=== Record set ===

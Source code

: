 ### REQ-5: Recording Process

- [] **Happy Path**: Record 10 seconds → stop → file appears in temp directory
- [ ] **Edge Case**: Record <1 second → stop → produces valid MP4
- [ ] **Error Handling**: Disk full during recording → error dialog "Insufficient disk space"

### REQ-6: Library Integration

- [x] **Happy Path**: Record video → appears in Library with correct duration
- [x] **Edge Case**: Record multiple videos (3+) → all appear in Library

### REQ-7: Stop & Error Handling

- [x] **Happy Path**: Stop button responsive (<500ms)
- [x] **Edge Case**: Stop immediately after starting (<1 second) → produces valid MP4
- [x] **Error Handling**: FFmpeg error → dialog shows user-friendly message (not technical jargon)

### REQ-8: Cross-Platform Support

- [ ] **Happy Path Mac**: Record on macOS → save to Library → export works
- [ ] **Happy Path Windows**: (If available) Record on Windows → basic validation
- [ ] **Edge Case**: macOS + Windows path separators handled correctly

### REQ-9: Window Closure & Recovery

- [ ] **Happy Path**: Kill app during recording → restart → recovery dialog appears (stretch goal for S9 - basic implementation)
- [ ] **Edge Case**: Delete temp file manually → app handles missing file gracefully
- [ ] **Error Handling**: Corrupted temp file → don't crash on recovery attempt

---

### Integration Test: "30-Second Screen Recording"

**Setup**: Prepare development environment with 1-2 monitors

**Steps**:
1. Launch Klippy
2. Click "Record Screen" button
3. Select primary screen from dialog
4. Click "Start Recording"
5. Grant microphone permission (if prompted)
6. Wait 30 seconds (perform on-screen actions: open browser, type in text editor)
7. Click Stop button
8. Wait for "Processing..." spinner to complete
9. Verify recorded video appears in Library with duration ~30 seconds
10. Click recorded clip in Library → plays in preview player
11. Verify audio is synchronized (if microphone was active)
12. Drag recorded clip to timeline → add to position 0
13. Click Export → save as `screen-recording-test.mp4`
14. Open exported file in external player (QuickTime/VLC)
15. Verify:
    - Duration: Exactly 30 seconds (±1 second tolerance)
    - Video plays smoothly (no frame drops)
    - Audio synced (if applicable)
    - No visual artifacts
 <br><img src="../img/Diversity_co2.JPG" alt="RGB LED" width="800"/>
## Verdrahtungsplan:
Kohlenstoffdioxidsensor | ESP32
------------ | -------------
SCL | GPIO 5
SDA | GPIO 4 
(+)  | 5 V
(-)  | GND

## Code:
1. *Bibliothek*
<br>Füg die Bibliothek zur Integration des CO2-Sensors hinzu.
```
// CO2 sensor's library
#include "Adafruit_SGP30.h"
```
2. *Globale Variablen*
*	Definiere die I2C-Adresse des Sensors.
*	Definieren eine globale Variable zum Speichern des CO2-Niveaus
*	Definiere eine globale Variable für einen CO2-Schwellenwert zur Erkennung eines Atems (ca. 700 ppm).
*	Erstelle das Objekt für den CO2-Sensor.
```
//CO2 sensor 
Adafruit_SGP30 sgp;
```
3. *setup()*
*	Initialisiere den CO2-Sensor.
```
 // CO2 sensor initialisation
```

===

**Exercise description:** Copy the records above faithfully. Begin at their first line, end at the line containing "- [ ] **Happy Path Windows**: (If", and include nothing else.

**The completed task:**
Source code

: ### REQ-5: Recording Process

- [] **Happy Path**: Record 10 seconds → stop → file appears in temp directory
- [ ] **Edge Case**: Record <1 second → stop → produces valid MP4
- [ ] **Error Handling**: Disk full during recording → error dialog "Insufficient disk space"

### REQ-6: Library Integration

- [x] **Happy Path**: Record video → appears in Library with correct duration
- [x] **Edge Case**: Record multiple videos (3+) → all appear in Library

### REQ-7: Stop & Error Handling

- [x] **Happy Path**: Stop button responsive (<500ms)
- [x] **Edge Case**: Stop immediately after starting (<1 second) → produces valid MP4
- [x] **Error Handling**: FFmpeg error → dialog shows user-friendly message (not technical jargon)

### REQ-8: Cross-Platform Support

- [ ] **Happy Path Mac**: Record on macOS → save to Library → export works
- [ ] **Happy Path Windows**: (If available) Record on Windows → basic validation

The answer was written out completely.